▸ **What to do**
Produce an exact transcription of every entry.

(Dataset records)
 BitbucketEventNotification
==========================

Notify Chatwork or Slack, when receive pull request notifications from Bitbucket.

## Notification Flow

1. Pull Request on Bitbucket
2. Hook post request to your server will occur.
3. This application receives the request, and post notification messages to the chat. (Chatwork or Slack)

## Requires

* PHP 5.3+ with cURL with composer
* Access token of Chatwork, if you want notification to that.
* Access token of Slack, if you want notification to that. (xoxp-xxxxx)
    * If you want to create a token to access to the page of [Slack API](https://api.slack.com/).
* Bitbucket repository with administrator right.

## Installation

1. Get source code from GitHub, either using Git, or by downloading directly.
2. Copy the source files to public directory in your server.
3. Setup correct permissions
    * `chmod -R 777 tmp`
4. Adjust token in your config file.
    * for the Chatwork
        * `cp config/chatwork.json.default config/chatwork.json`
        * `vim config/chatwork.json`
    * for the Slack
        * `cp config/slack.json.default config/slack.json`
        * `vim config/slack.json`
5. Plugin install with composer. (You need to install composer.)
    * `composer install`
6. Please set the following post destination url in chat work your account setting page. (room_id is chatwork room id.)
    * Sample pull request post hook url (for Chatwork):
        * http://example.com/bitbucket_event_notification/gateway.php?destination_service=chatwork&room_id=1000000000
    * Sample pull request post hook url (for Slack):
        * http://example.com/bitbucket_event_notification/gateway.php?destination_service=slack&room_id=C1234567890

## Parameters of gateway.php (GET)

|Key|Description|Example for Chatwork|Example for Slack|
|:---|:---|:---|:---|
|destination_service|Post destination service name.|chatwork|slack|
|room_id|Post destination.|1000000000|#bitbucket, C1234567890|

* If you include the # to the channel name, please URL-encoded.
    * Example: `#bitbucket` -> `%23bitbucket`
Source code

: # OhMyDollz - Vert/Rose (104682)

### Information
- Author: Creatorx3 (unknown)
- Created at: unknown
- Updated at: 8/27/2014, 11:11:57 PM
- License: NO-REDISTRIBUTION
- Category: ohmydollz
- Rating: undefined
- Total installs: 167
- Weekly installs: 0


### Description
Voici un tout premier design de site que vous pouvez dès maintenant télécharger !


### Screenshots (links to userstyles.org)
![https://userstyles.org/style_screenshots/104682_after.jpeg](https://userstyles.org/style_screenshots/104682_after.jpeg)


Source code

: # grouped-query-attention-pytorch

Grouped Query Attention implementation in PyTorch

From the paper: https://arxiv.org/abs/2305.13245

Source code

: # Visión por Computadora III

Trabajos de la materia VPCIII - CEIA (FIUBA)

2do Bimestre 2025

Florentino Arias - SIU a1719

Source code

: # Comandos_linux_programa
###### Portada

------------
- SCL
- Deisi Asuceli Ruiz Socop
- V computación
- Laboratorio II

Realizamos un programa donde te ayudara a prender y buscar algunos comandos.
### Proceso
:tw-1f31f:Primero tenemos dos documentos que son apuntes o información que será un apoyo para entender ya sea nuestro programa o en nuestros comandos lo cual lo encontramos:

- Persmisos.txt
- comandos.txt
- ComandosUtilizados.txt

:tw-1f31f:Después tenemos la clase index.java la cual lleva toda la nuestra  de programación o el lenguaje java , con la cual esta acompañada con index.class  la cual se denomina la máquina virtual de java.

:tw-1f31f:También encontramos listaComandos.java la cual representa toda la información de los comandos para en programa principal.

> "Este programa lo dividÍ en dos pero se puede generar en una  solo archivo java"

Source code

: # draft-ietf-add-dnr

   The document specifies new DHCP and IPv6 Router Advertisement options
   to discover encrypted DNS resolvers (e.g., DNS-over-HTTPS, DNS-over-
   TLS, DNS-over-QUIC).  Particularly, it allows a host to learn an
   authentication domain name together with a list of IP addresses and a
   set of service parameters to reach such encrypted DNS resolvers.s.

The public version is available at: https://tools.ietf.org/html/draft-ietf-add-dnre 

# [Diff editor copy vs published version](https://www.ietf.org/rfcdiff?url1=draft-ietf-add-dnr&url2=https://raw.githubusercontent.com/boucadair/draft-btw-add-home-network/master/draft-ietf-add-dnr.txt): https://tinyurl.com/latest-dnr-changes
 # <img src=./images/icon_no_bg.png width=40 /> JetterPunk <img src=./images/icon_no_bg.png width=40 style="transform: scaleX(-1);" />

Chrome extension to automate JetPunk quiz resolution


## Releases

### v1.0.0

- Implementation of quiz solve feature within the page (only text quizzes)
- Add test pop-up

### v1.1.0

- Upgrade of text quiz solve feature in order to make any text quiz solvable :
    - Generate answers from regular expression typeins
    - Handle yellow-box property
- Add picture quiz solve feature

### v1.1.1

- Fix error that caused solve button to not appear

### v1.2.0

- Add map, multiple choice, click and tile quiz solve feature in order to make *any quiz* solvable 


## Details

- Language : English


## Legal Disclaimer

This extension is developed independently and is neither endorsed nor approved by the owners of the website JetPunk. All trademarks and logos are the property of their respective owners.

▸ **Written response**
 BitbucketEventNotification
==========================

Notify Chatwork or Slack, when receive pull request notifications from Bitbucket.

## Notification Flow

1. Pull Request on Bitbucket
2. Hook post request to your server will occur.
3. This application receives the request, and post notification messages to the chat. (Chatwork or Slack)

## Requires

* PHP 5.3+ with cURL with composer
* Access token of Chatwork, if you want notification to that.
* Access token of Slack, if you want notification to that. (xoxp-xxxxx)
    * If you want to create a token to access to the page of [Slack API](https://api.slack.com/).
* Bitbucket repository with administrator right.

## Installation

1. Get source code from GitHub, either using Git, or by downloading directly.
2. Copy the source files to public directory in your server.
3. Setup correct permissions
    * `chmod -R 777 tmp`
4. Adjust token in your config file.
    * for the Chatwork
        * `cp config/chatwork.json.default config/chatwork.json`
        * `vim config/chatwork.json`
    * for the Slack
        * `cp config/slack.json.default config/slack.json`
        * `vim config/slack.json`
5. Plugin install with composer. (You need to install composer.)
    * `composer install`
6. Please set the following post destination url in chat work your account setting page. (room_id is chatwork room id.)
    * Sample pull request post hook url (for Chatwork):
        * http://example.com/bitbucket_event_notification/gateway.php?destination_service=chatwork&room_id=1000000000
    * Sample pull request post hook url (for Slack):
        * http://example.com/bitbucket_event_notification/gateway.php?destination_service=slack&room_id=C1234567890

## Parameters of gateway.php (GET)

|Key|Description|Example for Chatwork|Example for Slack|
|:---|:---|:---|:---|
|destination_service|Post destination service name.|chatwork|slack|
|room_id|Post destination.|1000000000|#bitbucket, C1234567890|

* If you include the # to the channel name, please URL-encoded.
    * Example: `#bitbucket` -> `%23bitbucket`
Source code

: # OhMyDollz - Vert/Rose (104682)

### Information
- Author: Creatorx3 (unknown)
- Created at: unknown
- Updated at: 8/27/2014, 11:11:57 PM
- License: NO-REDISTRIBUTION
- Category: ohmydollz
- Rating: undefined
- Total installs: 167
- Weekly installs: 0


### Description
Voici un tout premier design de site que vous pouvez dès maintenant télécharger !


### Screenshots (links to userstyles.org)
![https://userstyles.org/style_screenshots/104682_after.jpeg](https://userstyles.org/style_screenshots/104682_after.jpeg)


Source code

: # grouped-query-attention-pytorch

Grouped Query Attention implementation in PyTorch

From the paper: https://arxiv.org/abs/2305.13245

Source code

: # Visión por Computadora III

Trabajos de la materia VPCIII - CEIA (FIUBA)

2do Bimestre 2025

Florentino Arias - SIU a1719

Source code

: # Comandos_linux_programa
###### Portada

------------
- SCL
- Deisi Asuceli Ruiz Socop
- V computación
- Laboratorio II

Realizamos un programa donde te ayudara a prender y buscar algunos comandos.
### Proceso
:tw-1f31f:Primero tenemos dos documentos que son apuntes o información que será un apoyo para entender ya sea nuestro programa o en nuestros comandos lo cual lo encontramos:

- Persmisos.txt
- comandos.txt
- ComandosUtilizados.txt

:tw-1f31f:Después tenemos la clase index.java la cual lleva toda la nuestra  de programación o el lenguaje java , con la cual esta acompañada con index.class  la cual se denomina la máquina virtual de java.

:tw-1f31f:También encontramos listaComandos.java la cual representa toda la información de los comandos para en programa principal.

> "Este programa lo dividÍ en dos pero se puede generar en una  solo archivo java"

Source code

: # draft-ietf-add-dnr

   The document specifies new DHCP and IPv6 Router Advertisement options
   to discover encrypted DNS resolvers (e.g., DNS-over-HTTPS, DNS-over-
   TLS, DNS-over-QUIC).  Particularly, it allows a host to learn an
   authentication domain name together with a list of IP addresses and a
   set of service parameters to reach such encrypted DNS resolvers.s.

The public version is available at: https://tools.ietf.org/html/draft-ietf-add-dnre 

# [Diff editor copy vs published version](https://www.ietf.org/rfcdiff?url1=draft-ietf-add-dnr&url2=https://raw.githubusercontent.com/boucadair/draft-btw-add-home-network/master/draft-ietf-add-dnr.txt): https://tinyurl.com/latest-dnr-changes
 # <img src=./images/icon_no_bg.png width=40 /> JetterPunk <img src=./images/icon_no_bg.png width=40 style="transform: scaleX(-1);" />

Chrome extension to automate JetPunk quiz resolution


## Releases

### v1.0.0

- Implementation of quiz solve feature within the page (only text quizzes)
- Add test pop-up

### v1.1.0

- Upgrade of text quiz solve feature in order to make any text quiz solvable :
    - Generate answers from regular expression typeins
    - Handle yellow-box property
- Add picture quiz solve feature

### v1.1.1

- Fix error that caused solve button to not appear

### v1.2.0

- Add map, multiple choice, click and tile quiz solve feature in order to make *any quiz* solvable 


## Details

- Language : English


## Legal Disclaimer

This extension is developed independently and is neither endorsed nor approved by the owners of the website JetPunk. All trademarks and logos are the property of their respective owners.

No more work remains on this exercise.